HUNTSVILLE, Ala. (WHNT) — Officials with Huntsville Utilities faced city councilmembers Thursday to explain its decision to initiate rolling blackouts during some of December’s coldest days.

Thousands of customers in the Rocket City were in the dark as temperatures dangerously dropped as low as 3 degrees Fahrenheit just after the Christmas weekend.

The plan nearly backfired.

According to Wes Kelley, the chief executive officer for Huntsville Utilities, the blackouts were implemented due to a high demand for power.

The Tennessee Valley Authority (TVA) called for a five percent reduction at 5 a.m. on Saturday, December. TVA asked power companies across the area to implement rolling blackouts to prevent the grid from failing.
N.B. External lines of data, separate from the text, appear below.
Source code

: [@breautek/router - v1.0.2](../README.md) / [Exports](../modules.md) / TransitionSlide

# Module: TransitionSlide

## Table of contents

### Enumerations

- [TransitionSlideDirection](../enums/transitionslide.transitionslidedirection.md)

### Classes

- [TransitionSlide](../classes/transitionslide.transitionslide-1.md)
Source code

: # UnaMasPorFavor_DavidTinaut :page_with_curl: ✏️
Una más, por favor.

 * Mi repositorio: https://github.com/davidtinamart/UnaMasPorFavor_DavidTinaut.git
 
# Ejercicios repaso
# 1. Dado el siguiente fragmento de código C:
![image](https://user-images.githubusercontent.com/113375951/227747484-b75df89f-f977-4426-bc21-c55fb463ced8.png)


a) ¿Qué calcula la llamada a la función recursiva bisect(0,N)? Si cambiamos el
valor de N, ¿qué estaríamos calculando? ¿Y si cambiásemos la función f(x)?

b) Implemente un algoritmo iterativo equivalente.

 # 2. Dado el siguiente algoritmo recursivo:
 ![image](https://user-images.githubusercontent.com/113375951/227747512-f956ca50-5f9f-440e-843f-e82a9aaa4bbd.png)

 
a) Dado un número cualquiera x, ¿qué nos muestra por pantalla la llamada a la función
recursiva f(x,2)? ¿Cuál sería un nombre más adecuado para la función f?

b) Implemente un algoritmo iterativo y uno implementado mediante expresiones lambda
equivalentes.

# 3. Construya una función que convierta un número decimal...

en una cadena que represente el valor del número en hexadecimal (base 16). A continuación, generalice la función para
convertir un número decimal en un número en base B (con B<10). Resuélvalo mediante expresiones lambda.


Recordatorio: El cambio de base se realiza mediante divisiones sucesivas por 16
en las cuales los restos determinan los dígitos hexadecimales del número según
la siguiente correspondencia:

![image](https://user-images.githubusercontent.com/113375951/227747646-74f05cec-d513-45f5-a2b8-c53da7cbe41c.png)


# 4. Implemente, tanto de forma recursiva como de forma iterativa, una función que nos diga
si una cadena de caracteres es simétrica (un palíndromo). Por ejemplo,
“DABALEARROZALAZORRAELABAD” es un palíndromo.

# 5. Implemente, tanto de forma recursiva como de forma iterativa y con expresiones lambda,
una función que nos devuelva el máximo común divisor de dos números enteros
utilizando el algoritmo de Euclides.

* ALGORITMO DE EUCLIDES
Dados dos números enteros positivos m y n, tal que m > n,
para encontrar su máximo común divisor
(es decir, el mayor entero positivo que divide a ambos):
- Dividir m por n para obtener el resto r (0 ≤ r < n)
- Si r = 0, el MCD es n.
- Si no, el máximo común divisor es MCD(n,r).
Kelley said up to 127,000 customers were affected.

“Because it was the first time it was done, it did take some time to get ourselves put together,” said Kelley. “But the team responded very quickly, and you saw that efficiency implemented on Saturday when the rolling blackouts were implemented.”

Kelley explained to the council there was a lot of concern about entering “Step 50” of TVA’s load curtailment program, which he added was a “first-ever” scenario. It was also the first time in nearly 100 years that a rolling blackout had to be implemented in North Alabama.

“Indeed, with the future improvements we will make, I have no doubt about our ability to continue to meet whatever responsibilities we have to meet to keep our regional grids stable,” Kelley said.

He added the plan is to keep building new substations to better handle power overloads. Many of those substations should be finished within the next year.